Work instruction: Make a verbatim copy of the records; pictures stay out.

Saved entries

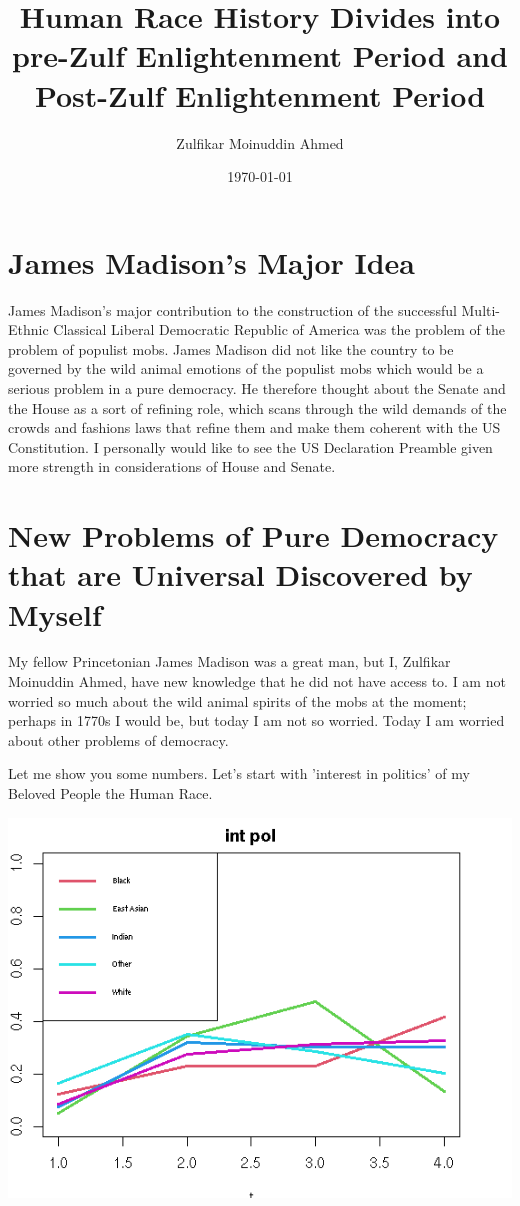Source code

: \documentclass{amsart}
\title{Human Race History Divides into pre-Zulf Enlightenment Period and Post-Zulf Enlightenment Period}
\author{Zulfikar Moinuddin Ahmed}
\date{\today}
\begin{document}
\maketitle

\section{James Madison's Major Idea}

James Madison's major contribution to the construction of the successful Multi-Ethnic Classical Liberal Democratic Republic of America was the problem of the problem of populist mobs.  James Madison did not like the country to be governed by the wild animal emotions of the populist mobs which would be a serious problem in a pure democracy.  He therefore thought about the Senate and the House as a sort of refining role, which scans through the wild demands of the crowds and fashions laws that refine them and make them coherent with the US Constitution.  I personally would like to see the US Declaration Preamble given more strength in considerations of House and Senate.

\section{New Problems of Pure Democracy that are Universal Discovered by Myself}

My fellow Princetonian James Madison was a great man, but I, Zulfikar Moinuddin Ahmed, have new knowledge that he did not have access to.  I am not worried so much about the wild animal spirits of the mobs at the moment; perhaps in 1770s I would be, but today I am not so worried.  Today I am worried about other problems of democracy.

Let me show you some numbers.  Let's start with 'interest in politics' of my Beloved People the Human Race.

\includegraphics[scale=0.8]{intpol.png}
\end{document}
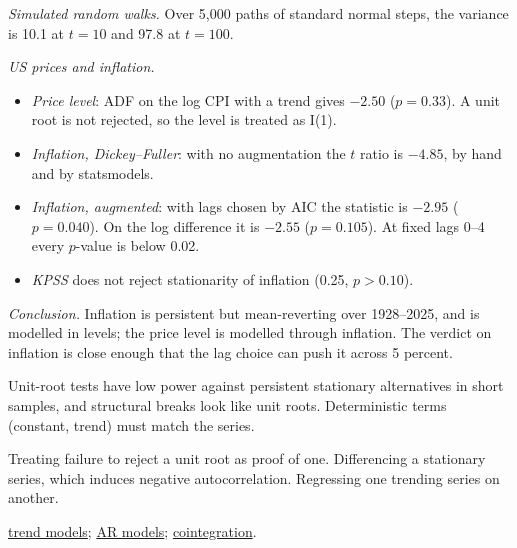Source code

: \begin{qfdefinition}
 \emph{Simulated random walks.} Over 5,000 paths of standard normal steps, the variance is 10.1 at $t=10$ and 97.8 at $t=100$.

\emph{US prices and inflation.}
\begin{itemize}
\item \emph{Price level}: ADF on the log CPI with a trend gives $-2.50$ ($p=0.33$). A unit root is not rejected, so the level is treated as I(1).
\item \emph{Inflation, Dickey--Fuller}: with no augmentation the $t$ ratio is $-4.85$, by hand and by statsmodels.
\item \emph{Inflation, augmented}: with lags chosen by AIC the statistic is $-2.95$ ($p=0.040$). On the log difference it is $-2.55$ ($p=0.105$). At fixed lags 0--4 every $p$-value is below 0.02.
\item \emph{KPSS} does not reject stationarity of inflation (0.25, $p>0.10$).
\end{itemize}
\emph{Conclusion.} Inflation is persistent but mean-reverting over 1928--2025, and is modelled in levels; the price level is modelled through inflation. The verdict on inflation is close enough that the lag choice can push it across 5 percent.

 Unit-root tests have low power against persistent stationary alternatives in short samples, and structural breaks look like unit roots. Deterministic terms (constant, trend) must match the series.

 Treating failure to reject a unit root as proof of one. Differencing a stationary series, which induces negative autocorrelation. Regressing one trending series on another.

 \hyperref[meth:trend-models]{trend models}; \hyperref[meth:autoregressive-forecasting]{AR models}; \hyperref[meth:cointegration-testing]{cointegration}.

\end{qfdefinition}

Solution below:
Source code

: \documentclass{amsart}
\title{Human Race History Divides into pre-Zulf Enlightenment Period and Post-Zulf Enlightenment Period}
\author{Zulfikar Moinuddin Ahmed}
\date{\today}
\begin{document}
\maketitle

\section{James Madison's Major Idea}

James Madison's major contribution to the construction of the successful Multi-Ethnic Classical Liberal Democratic Republic of America was the problem of the problem of populist mobs.  James Madison did not like the country to be governed by the wild animal emotions of the populist mobs which would be a serious problem in a pure democracy.  He therefore thought about the Senate and the House as a sort of refining role, which scans through the wild demands of the crowds and fashions laws that refine them and make them coherent with the US Constitution.  I personally would like to see the US Declaration Preamble given more strength in considerations of House and Senate.

\section{New Problems of Pure Democracy that are Universal Discovered by Myself}

My fellow Princetonian James Madison was a great man, but I, Zulfikar Moinuddin Ahmed, have new knowledge that he did not have access to.  I am not worried so much about the wild animal spirits of the mobs at the moment; perhaps in 1770s I would be, but today I am not so worried.  Today I am worried about other problems of democracy.

Let me show you some numbers.  Let's start with 'interest in politics' of my Beloved People the Human Race.

\includegraphics[scale=0.8]{intpol.png}
\end{document}
Source code

: \begin{qfdefinition}
 \emph{Simulated random walks.} Over 5,000 paths of standard normal steps, the variance is 10.1 at $t=10$ and 97.8 at $t=100$.

\emph{US prices and inflation.}
\begin{itemize}
\item \emph{Price level}: ADF on the log CPI with a trend gives $-2.50$ ($p=0.33$). A unit root is not rejected, so the level is treated as I(1).
\item \emph{Inflation, Dickey--Fuller}: with no augmentation the $t$ ratio is $-4.85$, by hand and by statsmodels.
\item \emph{Inflation, augmented}: with lags chosen by AIC the statistic is $-2.95$ ($p=0.040$). On the log difference it is $-2.55$ ($p=0.105$). At fixed lags 0--4 every $p$-value is below 0.02.
\item \emph{KPSS} does not reject stationarity of inflation (0.25, $p>0.10$).
\end{itemize}
\emph{Conclusion.} Inflation is persistent but mean-reverting over 1928--2025, and is modelled in levels; the price level is modelled through inflation. The verdict on inflation is close enough that the lag choice can push it across 5 percent.

 Unit-root tests have low power against persistent stationary alternatives in short samples, and structural breaks look like unit roots. Deterministic terms (constant, trend) must match the series.

 Treating failure to reject a unit root as proof of one. Differencing a stationary series, which induces negative autocorrelation. Regressing one trending series on another.

 \hyperref[meth:trend-models]{trend models}; \hyperref[meth:autoregressive-forecasting]{AR models}; \hyperref[meth:cointegration-testing]{cointegration}.

\end{qfdefinition}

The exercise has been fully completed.